May 30, 2012 at 6:18 am
Comments posted to this topic are about the item Is Empowerment Good?
May 30, 2012 at 6:40 am
Technology is a great enabler, but too often we think that just enabling someone with more options, choices and settings is a worthwhile exercise.
I believe the main problem is that people, at least the ones I work with, don't have the time to do their job right, so they learn the bare minimum of what is needed including basic software features. Then the burden falls on me and my coworkers to train them or do the tasks ourselves. There's a disconnect when you have developers doing Excel support or explain elememtary data analysis to analysts.
May 30, 2012 at 6:45 am
To some degree, the typist as specialty was a necessity.
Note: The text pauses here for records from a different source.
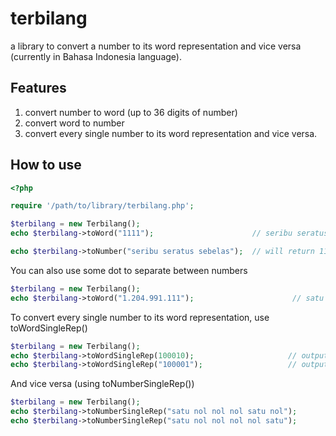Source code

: # terbilang
a library to convert a number to its word representation and vice versa (currently in Bahasa Indonesia language).


## Features
1. convert number to word (up to 36 digits of number)
2. convert word to number
3. convert every single number to its word representation and vice versa.


## How to use
```php
<?php

require '/path/to/library/terbilang.php';

$terbilang = new Terbilang();
echo $terbilang->toWord("1111");                      // seribu seratus sebelas

echo $terbilang->toNumber("seribu seratus sebelas");  // will return 1111
```
You can also use some dot to separate between numbers
```php
$terbilang = new Terbilang();
echo $terbilang->toWord("1.204.991.111");                      // satu miliar dua ratus empat juta sembilan ratus sembilan puluh satu ribu seratus sebelas
```
To convert every single number to its word representation, use toWordSingleRep()
```php
$terbilang = new Terbilang();
echo $terbilang->toWordSingleRep(100010);                     // output: "satu nol nol nol satu nol"
echo $terbilang->toWordSingleRep("100001");                   // output: "satu nol nol nol nol satu"
```
And vice versa (using toNumberSingleRep())
```php
$terbilang = new Terbilang();
echo $terbilang->toNumberSingleRep("satu nol nol nol satu nol");                      // output: "100010"
echo $terbilang->toNumberSingleRep("satu nol nol nol nol satu");                      // output: "100001"
```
There was taking the original dictation, typing, proofing, reviewing, retyping etc which was very time consuming. With computerization, that excess labor shrinks to typing, making corrections on the screen, then finishing.
There certainly is still lots of room for delegation, but now things have become so interactive that a person can actually be more effective doing it alone. Consider an administrator working with Crystal reports, playing around with filters, adding columns, changing summerization schemes... the immediate feedback fuels even more creativity.
The machinery has become our assistant.
...
-- FORTRAN manual for Xerox Computers --
May 30, 2012 at 7:12 am
Realistically, if you're worried about font/spacing, whatever, then you have the "secretary" create a form/template, and the executive just uses that, so they don't have to think about it. Problem solved, back to just worrying about content.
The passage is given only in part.